_Task details_
The stretch from the line with "Through mentoring, we" through the line with "Our mentoring approach" in the records below: write it out exactly, and nothing else.

Input for this task section start

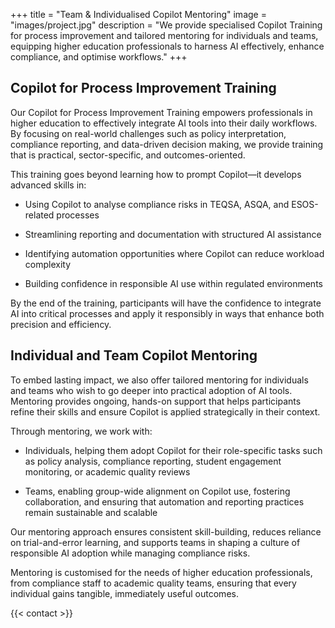 +++
title = "Team & Individualised Copilot Mentoring"
image = "images/project.jpg"
description = "We provide specialised Copilot Training for process improvement and tailored mentoring for individuals and teams, equipping higher education professionals to harness AI effectively, enhance compliance, and optimise workflows."
+++

## Copilot for Process Improvement Training
Our Copilot for Process Improvement Training empowers professionals in higher education to effectively integrate AI tools into their daily workflows. By focusing on real-world challenges such as policy interpretation, compliance reporting, and data-driven decision making, we provide training that is practical, sector-specific, and outcomes-oriented.

This training goes beyond learning how to prompt Copilot—it develops advanced skills in:

- Using Copilot to analyse compliance risks in TEQSA, ASQA, and ESOS-related processes

- Streamlining reporting and documentation with structured AI assistance

- Identifying automation opportunities where Copilot can reduce workload complexity

- Building confidence in responsible AI use within regulated environments

By the end of the training, participants will have the confidence to integrate AI into critical processes and apply it responsibly in ways that enhance both precision and efficiency.

## Individual and Team Copilot Mentoring
To embed lasting impact, we also offer tailored mentoring for individuals and teams who wish to go deeper into practical adoption of AI tools. Mentoring provides ongoing, hands-on support that helps participants refine their skills and ensure Copilot is applied strategically in their context.

Through mentoring, we work with:

- Individuals, helping them adopt Copilot for their role-specific tasks such as policy analysis, compliance reporting, student engagement monitoring, or academic quality reviews

- Teams, enabling group-wide alignment on Copilot use, fostering collaboration, and ensuring that automation and reporting practices remain sustainable and scalable

Our mentoring approach ensures consistent skill-building, reduces reliance on trial-and-error learning, and supports teams in shaping a culture of responsible AI adoption while managing compliance risks.

Mentoring is customised for the needs of higher education professionals, from compliance staff to academic quality teams, ensuring that every individual gains tangible, immediately useful outcomes.

{{< contact >}}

Input for this task section end

_Answer to this exercise_
Through mentoring, we work with:

- Individuals, helping them adopt Copilot for their role-specific tasks such as policy analysis, compliance reporting, student engagement monitoring, or academic quality reviews

- Teams, enabling group-wide alignment on Copilot use, fostering collaboration, and ensuring that automation and reporting practices remain sustainable and scalable

Our mentoring approach ensures consistent skill-building, reduces reliance on trial-and-error learning, and supports teams in shaping a culture of responsible AI adoption while managing compliance risks.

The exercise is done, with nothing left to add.